Malgré les éventuelles divergences de vues micro ou macro-économiques quant aux moyens à mettre en oeuvre, l'objectif commun aux différents acteurs de l'IET est de permettre au territoire d'avoir une activité économique soutenue permettant de dégager des moyens pour en assurer la pérennité dans le cadre d'une compétition mondialisée âpre. Cet objectif commun passe par le renforcement économique du territoire (sa capacité à produire des richesses) mais également sa capacité à être attractive socialement. Les syndicats partagent totalement cette vision et participent à permettre le plein emploi en aidant les entreprises à se renforcer ou se développer (1) ainsi qu'à permettre de favoriser l'attractivité sociale du territoire (2).

1. Permettre le plein emploi par la force des entreprises.

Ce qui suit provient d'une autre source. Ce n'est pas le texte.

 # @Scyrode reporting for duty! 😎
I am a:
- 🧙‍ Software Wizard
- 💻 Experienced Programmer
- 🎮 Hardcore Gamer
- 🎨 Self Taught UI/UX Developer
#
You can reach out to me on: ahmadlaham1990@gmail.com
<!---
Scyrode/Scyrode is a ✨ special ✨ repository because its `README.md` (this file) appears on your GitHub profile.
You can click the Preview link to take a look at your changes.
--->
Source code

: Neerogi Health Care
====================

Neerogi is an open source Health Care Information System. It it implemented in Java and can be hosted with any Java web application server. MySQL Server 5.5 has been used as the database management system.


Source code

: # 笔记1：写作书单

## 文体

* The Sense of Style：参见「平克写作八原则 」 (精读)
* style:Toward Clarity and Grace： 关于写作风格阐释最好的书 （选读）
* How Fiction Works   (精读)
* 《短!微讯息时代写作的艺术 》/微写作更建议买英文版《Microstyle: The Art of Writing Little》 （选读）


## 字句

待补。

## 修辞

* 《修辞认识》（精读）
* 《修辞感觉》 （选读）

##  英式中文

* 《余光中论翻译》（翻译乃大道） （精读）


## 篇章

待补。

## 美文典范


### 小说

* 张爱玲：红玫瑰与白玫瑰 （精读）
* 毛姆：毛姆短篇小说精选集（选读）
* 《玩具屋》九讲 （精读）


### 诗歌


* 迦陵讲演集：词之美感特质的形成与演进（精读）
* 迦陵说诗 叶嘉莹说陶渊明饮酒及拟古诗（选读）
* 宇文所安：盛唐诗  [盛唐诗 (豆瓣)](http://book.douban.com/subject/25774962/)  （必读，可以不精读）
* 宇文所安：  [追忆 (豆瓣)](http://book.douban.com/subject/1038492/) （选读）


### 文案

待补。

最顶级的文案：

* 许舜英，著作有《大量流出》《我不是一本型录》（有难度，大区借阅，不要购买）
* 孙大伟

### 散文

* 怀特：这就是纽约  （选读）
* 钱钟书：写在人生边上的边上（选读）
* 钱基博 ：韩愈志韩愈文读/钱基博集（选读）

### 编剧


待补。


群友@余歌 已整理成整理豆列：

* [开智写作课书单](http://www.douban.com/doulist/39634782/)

Ainsi que nous l'avons décrit précédemment, les syndicats cherchent à ce que le marché du travail atteigne le plein emploi. Cette vision globale syndicale se décline aussi de manière territoriale, et la participation des syndicats à l'IET s'inscrit dans cette optique. Or l'emploi se crée par un mécanisme complexe qui associe le marché38(*), l'organisation du travail (intra et extra entreprise), les pouvoirs politiques et leur orientation des finances publiques (locales ou nationales) et la consommation privée. Dans ce mécanisme les syndicats ont toute leur place pour plusieurs raisons.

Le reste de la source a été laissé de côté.